I just had to do one of the hardest things I have ever had to do! My sweet but sassy Soft Coated Wheaten Terrier got to the point where her 15 years were really catching up with her. She was losing her sight, became very hard of hearing, showed many signs of dementia and could no longer make it through her walks without getting too tired out. But the last straw was when she lost the strength in her hips to relieve her bowels fully.
As far as her behavior was concerned, that was harder to judge given that she always had a hot and cold demeanor. And she had not quite ever been the same after her buddy, Ziggy, my labradoodle past away of cancer 4 years ago. On top of Ziggy disappearing, I am sure she was very confused by the fact that a house that once hustled and bustled with all kinds of males, was now quite and she was left with just me.
Most dogs would probably love the one on one attention but Zoe was more like a cat than a dog as far as attitude. She would pretend to be happy when I got home but wanted nothing to do with actually being touched. She preferred to lay on the floor on her own than be up on your lap cuddling. She psyched you out by acting like she wanted you to love on her but would run away as soon as you reached down to pet her. She didn’t want to be around me when I was home but would pee on the floor when I was gone to let me know she was “pissed” I left her. And she even got to the point where she would sigh loudly when I walked into the room and get up to leave while I swear she was rolling her eyes at the audacity I had to enter her bedroom.
Needless to say we had a bit of a love, hate relationship but she was the last bit of my family that was still with me and she was by my side through all of my life changes, including becoming a California girl with me so when it came time to make the decision to let her go, it broke my heart into pieces, especially since I have never been in that situation before.

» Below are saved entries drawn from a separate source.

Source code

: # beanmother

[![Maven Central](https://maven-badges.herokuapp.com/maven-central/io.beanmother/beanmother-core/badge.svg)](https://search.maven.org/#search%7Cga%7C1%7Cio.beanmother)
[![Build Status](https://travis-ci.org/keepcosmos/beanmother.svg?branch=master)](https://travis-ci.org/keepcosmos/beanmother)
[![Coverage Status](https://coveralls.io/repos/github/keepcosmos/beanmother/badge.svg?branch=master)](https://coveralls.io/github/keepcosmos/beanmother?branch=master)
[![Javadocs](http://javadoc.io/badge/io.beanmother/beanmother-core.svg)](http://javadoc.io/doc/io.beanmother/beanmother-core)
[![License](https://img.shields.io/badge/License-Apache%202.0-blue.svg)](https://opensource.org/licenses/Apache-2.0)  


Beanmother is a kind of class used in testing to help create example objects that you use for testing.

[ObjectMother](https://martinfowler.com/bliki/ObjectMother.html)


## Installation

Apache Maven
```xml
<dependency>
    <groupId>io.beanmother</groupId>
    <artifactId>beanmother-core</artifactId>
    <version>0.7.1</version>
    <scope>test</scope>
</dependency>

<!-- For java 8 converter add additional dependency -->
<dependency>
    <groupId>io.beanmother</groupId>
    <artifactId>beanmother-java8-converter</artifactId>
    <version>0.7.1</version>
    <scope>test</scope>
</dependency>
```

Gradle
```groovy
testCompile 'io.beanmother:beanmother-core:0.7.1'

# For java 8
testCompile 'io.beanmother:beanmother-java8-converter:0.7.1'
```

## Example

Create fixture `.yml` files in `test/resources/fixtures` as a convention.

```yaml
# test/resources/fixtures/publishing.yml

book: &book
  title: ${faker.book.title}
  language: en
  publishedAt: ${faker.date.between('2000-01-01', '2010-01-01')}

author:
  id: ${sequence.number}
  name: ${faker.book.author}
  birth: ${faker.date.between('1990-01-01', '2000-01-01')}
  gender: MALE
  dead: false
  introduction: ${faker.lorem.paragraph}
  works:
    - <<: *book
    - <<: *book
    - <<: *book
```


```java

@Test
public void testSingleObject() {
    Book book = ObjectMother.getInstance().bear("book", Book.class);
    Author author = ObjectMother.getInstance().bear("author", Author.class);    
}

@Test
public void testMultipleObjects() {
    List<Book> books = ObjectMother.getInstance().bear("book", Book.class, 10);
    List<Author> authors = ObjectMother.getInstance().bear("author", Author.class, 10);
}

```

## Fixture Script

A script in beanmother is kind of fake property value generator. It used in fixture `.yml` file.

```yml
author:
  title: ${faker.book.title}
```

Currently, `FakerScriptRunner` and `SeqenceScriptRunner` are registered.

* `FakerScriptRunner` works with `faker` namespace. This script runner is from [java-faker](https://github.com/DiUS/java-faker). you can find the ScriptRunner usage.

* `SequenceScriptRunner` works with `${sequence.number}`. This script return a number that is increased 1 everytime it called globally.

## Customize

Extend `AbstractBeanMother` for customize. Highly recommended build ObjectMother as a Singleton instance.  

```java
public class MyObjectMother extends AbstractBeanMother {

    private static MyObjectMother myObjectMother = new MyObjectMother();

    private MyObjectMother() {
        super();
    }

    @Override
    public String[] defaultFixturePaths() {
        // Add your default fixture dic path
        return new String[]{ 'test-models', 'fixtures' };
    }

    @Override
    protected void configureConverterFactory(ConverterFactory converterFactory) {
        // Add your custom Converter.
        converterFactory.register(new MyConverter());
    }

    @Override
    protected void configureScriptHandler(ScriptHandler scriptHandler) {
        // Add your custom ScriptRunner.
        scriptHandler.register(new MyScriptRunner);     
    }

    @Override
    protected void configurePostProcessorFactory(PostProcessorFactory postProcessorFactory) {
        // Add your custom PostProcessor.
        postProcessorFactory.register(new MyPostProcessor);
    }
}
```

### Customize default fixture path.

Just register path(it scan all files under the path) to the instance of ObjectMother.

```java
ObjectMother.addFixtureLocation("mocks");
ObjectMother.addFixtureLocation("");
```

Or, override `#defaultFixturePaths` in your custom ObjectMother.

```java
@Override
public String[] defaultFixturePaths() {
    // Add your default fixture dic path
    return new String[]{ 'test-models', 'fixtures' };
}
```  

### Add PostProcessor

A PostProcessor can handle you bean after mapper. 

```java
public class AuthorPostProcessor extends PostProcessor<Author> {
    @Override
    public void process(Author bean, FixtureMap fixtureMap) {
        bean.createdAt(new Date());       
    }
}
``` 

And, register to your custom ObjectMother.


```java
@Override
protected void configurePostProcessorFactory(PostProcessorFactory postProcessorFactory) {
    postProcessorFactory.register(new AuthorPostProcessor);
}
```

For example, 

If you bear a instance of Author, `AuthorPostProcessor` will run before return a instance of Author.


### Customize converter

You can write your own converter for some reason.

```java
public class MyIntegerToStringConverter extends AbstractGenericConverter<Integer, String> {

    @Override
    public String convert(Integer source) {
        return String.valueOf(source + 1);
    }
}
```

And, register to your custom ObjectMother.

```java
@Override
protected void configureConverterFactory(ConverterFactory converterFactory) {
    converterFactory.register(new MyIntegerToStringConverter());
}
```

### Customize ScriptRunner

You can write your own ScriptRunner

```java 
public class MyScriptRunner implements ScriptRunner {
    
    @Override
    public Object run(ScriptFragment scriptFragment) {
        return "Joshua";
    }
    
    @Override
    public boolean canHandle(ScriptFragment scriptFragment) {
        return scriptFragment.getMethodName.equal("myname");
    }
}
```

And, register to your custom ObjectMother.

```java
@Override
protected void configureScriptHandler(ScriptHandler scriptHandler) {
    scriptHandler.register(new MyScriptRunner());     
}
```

As I wrestled with trying to know if it was the right time I soon realized I was coming at it from my bottom Strengths which was making it much harder for me. I found myself looking for statistics and data concerning her conditions. I kept getting sucked into thinking about how she used to be and was searching for signs of that side of her, even though it was gone for the most part. I spent countless hours overthinking if she was really ready to go or not, weighing all the pros and cons logically. It wasn’t until I pulled myself back up into my top Strengths where I do things best and connected with her on an empathetic level, that I felt at peace with letting her go. Knowing I would not want to live with the lose of dignity that was her “new normal”, I knew I needed to proceed with the only solution that was going to fix the problem and let her move on in a positive manner before it got too ugly. I talked it through with friends and made a plan that I immediately acted on knowing in my heart it was what she needed me to do for her.
I miss her sweet face everyday and the thought of her puts a smile on my face because she was one of my best lessons in accepting someone for who they are as an individual, rather than what I thought they should be. Thank you Miss Miss!